Nederlands
LD-G-2
Functie-uitgangen
De
decoder
heeft
vier
schakelbare
functie-uitgangen,
waarop
verschillende
verbruikers
(b.v.
verlichting,
rookgenerator,
geluidsmodule, elektrische koppeling) kunnen worden aangesloten. De
functie-uitgangen worden via de functietoetsen „function" en/of door de
speciale functies F1 t/m F4 geschakeld.
De ingestelde toestand van de functie-uitgangen wordt opgeslagen.
Ook als de decoder langere tijd geen stroom kreeg, worden deze bij het
opnieuw inschakelen weer ingesteld.
Toewijzing: De toewijzing van de functietoetsen aan de functie-
uitgangen van de decoder is vrij naar keuze. Het is mogelijk om een
functie-uitgang aan meerdere functietoetsen toe te wijzen. Functie-
uitgangen die aan de functie „function" zijn toegewezen kunnen
rijrichtingafhankelijk worden geschakeld.
Voorbeeld: De verlichting van een rangeerloc wordt zowel aan de
functie F1 als aan de functie „function" toegewezen. Binnen het
rangeerbedrijf wordt de verlichting via F1 geschakeld, bij het gewone
rijden rijrichtingafhankelijk via „function".
Dimmen: Alle functie-uitgangen kunnen afzonderlijk worden gedimd.
Voorbeeld: De voor het analoog bedrijf bedoelde lampjes van oudere
locs kunnen worden gedimd en hoeven daarom na het inbouwen van
de decoder niet te worden verwisseld.
Voorbeeld: De frontverlichting wordt op twee functie-uitgangen
aangesloten. Via de ene functietoets wordt de standaard verlichting
geschakeld en via de andere functietoets het grootlicht.

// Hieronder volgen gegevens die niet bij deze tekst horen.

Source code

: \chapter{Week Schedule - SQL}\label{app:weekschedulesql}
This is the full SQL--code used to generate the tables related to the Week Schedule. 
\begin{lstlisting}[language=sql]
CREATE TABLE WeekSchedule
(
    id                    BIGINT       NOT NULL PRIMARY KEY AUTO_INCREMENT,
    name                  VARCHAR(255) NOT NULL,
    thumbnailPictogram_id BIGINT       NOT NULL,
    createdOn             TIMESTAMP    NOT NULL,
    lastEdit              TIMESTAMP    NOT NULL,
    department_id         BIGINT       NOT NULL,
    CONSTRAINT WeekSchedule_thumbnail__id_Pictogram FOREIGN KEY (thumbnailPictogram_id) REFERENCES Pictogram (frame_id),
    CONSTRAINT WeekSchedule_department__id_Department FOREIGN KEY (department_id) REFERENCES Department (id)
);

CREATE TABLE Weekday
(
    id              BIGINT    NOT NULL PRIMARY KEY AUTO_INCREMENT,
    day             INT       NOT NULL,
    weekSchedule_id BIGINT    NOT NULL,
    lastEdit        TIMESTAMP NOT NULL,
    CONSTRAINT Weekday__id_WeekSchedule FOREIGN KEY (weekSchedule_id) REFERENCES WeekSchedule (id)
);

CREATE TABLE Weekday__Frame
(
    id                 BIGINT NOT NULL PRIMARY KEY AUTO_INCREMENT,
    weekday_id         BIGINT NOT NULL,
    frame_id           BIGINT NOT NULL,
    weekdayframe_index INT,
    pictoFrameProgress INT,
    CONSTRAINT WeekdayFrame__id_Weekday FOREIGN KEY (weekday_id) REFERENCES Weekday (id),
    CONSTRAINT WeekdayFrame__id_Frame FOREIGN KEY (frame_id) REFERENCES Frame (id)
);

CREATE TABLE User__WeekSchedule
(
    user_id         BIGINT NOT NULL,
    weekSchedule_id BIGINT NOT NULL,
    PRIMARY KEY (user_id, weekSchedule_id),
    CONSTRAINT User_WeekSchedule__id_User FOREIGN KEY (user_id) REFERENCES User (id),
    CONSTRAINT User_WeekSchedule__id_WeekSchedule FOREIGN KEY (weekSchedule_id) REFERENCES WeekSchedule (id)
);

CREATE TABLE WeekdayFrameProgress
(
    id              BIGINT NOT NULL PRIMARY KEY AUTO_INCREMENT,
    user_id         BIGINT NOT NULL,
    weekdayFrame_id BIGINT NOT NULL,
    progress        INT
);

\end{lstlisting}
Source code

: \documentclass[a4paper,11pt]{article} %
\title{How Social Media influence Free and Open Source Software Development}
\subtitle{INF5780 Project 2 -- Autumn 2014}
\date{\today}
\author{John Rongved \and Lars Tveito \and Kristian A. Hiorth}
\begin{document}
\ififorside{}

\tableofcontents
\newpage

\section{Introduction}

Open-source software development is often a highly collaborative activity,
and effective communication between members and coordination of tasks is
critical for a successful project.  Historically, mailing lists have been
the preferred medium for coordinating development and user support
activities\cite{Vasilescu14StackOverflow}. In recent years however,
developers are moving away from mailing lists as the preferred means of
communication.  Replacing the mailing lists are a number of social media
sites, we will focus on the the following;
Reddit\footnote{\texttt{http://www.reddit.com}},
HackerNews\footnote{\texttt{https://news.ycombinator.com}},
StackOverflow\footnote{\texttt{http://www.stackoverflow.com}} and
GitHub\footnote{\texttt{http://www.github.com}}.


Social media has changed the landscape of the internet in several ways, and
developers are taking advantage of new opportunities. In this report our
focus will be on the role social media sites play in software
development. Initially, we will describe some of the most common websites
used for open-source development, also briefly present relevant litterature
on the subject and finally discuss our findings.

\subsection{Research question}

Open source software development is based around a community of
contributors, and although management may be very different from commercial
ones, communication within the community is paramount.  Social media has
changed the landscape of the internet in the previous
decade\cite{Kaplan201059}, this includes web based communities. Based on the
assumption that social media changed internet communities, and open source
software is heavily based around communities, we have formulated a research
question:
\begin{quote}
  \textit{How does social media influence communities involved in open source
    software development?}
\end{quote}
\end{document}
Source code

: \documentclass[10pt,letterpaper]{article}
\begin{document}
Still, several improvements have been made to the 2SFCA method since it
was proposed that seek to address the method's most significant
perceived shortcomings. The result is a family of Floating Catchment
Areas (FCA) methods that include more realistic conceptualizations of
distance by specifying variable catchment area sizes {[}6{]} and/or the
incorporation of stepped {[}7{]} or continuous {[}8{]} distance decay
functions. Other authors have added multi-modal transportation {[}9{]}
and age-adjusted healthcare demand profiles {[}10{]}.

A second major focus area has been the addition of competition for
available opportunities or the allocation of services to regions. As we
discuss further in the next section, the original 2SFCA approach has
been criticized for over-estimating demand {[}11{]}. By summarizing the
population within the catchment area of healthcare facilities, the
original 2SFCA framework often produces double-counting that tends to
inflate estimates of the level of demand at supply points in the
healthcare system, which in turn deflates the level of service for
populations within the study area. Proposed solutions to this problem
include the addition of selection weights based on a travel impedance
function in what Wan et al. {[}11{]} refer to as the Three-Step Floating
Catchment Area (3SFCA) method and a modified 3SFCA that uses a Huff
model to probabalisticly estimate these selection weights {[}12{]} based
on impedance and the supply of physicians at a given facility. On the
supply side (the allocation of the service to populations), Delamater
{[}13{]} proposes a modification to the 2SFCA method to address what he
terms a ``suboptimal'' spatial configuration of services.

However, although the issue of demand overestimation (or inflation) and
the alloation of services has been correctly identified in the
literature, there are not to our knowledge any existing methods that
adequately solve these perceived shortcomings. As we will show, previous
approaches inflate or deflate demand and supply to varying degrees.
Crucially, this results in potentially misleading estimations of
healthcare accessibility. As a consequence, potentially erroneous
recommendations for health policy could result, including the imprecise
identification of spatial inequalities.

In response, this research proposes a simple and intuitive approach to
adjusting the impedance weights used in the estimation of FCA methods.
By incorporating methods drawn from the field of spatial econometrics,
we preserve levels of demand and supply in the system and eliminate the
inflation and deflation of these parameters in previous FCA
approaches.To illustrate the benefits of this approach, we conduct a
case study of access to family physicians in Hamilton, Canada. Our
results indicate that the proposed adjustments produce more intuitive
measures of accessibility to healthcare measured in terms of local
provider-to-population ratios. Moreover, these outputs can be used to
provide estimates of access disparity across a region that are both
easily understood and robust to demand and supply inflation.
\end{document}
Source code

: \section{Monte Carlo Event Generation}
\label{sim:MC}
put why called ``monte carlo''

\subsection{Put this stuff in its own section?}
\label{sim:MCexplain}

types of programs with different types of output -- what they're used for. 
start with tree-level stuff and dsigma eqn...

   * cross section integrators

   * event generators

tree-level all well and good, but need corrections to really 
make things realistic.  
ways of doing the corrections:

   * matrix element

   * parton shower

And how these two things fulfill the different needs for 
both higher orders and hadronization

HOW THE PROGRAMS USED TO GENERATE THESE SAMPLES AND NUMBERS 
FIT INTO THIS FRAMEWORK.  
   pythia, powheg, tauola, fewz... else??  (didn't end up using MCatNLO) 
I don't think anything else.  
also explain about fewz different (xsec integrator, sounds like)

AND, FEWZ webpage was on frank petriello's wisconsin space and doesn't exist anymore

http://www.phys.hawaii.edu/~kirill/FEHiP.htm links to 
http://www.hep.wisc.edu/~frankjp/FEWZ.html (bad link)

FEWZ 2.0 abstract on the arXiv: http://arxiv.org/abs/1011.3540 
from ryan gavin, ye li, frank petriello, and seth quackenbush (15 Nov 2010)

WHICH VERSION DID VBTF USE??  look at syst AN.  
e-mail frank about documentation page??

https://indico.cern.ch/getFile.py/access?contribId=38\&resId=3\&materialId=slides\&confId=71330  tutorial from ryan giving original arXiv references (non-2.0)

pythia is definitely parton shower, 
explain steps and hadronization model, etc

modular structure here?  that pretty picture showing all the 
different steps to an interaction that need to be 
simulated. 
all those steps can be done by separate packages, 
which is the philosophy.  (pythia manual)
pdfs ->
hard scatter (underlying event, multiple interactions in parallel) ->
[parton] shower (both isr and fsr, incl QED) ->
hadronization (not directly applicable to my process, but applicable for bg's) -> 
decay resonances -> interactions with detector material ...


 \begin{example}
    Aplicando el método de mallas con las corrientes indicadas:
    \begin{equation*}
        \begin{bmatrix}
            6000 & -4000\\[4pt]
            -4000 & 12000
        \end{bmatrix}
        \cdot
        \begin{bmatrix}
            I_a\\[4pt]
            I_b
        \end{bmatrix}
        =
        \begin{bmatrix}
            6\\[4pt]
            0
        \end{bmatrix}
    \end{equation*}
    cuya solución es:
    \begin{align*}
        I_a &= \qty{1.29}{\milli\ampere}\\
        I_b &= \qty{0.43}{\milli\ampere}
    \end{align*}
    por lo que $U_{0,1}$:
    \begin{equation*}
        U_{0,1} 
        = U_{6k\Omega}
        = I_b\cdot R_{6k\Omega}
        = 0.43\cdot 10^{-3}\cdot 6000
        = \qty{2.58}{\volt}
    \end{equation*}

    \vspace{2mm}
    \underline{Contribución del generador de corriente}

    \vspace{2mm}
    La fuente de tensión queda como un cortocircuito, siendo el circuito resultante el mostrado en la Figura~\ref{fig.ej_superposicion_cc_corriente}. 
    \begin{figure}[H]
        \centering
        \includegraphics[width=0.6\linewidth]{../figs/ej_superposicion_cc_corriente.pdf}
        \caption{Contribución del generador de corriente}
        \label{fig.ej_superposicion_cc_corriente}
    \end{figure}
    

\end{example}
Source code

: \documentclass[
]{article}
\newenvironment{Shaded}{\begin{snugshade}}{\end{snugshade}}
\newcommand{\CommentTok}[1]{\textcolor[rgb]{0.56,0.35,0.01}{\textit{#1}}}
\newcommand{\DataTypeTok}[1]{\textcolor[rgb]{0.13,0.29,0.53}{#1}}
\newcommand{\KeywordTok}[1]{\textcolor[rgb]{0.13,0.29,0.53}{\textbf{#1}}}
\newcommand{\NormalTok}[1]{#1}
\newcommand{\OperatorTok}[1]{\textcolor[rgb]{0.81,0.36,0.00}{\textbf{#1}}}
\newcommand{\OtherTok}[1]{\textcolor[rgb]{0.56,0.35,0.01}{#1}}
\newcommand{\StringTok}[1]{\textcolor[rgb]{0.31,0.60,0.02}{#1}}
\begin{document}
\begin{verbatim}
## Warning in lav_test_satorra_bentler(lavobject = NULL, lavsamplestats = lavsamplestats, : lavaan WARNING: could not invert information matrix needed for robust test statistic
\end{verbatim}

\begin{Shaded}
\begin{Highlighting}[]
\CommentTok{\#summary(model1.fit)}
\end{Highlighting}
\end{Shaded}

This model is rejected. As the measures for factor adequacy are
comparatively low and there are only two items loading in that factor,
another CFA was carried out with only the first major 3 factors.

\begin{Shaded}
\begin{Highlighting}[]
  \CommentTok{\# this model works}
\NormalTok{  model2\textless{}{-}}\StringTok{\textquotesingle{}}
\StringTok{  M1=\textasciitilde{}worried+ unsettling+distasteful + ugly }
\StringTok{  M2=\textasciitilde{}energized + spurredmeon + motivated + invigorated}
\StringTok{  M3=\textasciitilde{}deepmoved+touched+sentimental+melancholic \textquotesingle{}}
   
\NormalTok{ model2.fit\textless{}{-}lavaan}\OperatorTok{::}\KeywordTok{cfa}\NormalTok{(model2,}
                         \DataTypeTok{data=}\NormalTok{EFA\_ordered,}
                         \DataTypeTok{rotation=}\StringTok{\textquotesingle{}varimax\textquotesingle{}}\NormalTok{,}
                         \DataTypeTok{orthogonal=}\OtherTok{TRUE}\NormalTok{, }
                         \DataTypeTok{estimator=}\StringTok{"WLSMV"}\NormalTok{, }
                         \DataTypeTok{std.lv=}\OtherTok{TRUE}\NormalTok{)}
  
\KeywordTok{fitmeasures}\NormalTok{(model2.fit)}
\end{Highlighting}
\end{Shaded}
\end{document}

Kickfunctie: Alle functie-uitgangen kunnen zo worden ingesteld dat ze
de eerste zeven seconden de volle spanning behouden en daarna
gedimd worden.
Voorbeeld: Bij enkele typen elektrische koppelingen is voor het
ontkoppelen de volle spanning noodzakelijk. Om de koppeling te lossen
moet aansluitend de spanning worden gereduceerd.